The draft parliamentary bill, part of the Conservatives’ Honest Food campaign, states that the new rules would relate to products containing any meat ingredient(s) which “makes up at least 10 per cent of the product by weight as sold to the ultimate consumer”.

A spokeswoman for the Conservatives told “We did have 25 per cent but then we dropped it because of things like sandwiches, bacon and pasta or chicken and pasta.”

She said that these products may not have a lot of meat in them but some sandwiches for example are emblazoned with a British flag, when they contain meat from abroad.

Helen Munday, director of Food Safety and Science at the Food and Drink Federation, agreed that labelling should not mislead.

However, she told that the origin of fresh meat was a completely different issue to the labelling of generic products such as pies, cooked using a number of ingredients and sourced from a range of suppliers.
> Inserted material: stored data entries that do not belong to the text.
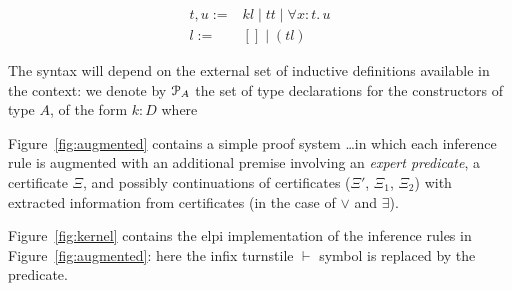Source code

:\begin{align*}
t,u :=& k l \;|\; t t \;|\; \forall x : t.\, u \\
l :=& [] \;|\; (t l)
\end{align*}

The syntax will depend on the external set of inductive definitions available
in the context: we denote by ${\mathcal P}_A$ the set of type declarations for the
constructors of type $A$, of the form $k : D$ where

Figure~\ref{fig:augmented} contains a simple proof system \dots  in which each inference rule is augmented with an
additional premise involving an \emph{expert predicate}, a
certificate $\Xi$, and possibly continuations of certificates ($\Xi'$,
$\Xi_1$, $\Xi_2$) with extracted information from certificates (in the
case of $\vee$ and $\exists$).
%
%
%

Figure~\ref{fig:kernel} contains the elpi implementation of the
inference rules in Figure~\ref{fig:augmented}: here the infix
turnstile $\vdash$ symbol is replaced by the  predicate.
%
She said: “In this instance, most consumers don’t expect country of origin labelling, unless its absence would mislead them.

“Creating different labels to reflect the changing origin of the ingredients used to cook such complex products would be a nightmare – and one that would add further, unnecessary costs to our sector at a difficult time for all food producers.”

Cost to industry

The Conservatives’ Honest Food report claims that the amendment to the Food Labelling Regulations Bill would not impose “considerable extra burdens”​ on manufacturers or retailers.

The report said: “It is technically and logistically possible to provide true origin information on products, even those with ingredients which have variable sourcing.

“Indeed, traceability systems are legally required under General Food Law and these allow country of origin to be determined for all ingredients.

“A study in the United States put the increased cost of origin labelling for meat at as little as 0.01 per cent while the EU has said that the small and medium size enterprises (SMEs) consulted would expect a positive impact from compulsory origin labeling.”

An ICM poll for the Conservatives showed that 51 per cent of people believe food labelled as British indicates the meat is from an animal born and bred in Britain, when in fact this is frequently not the case.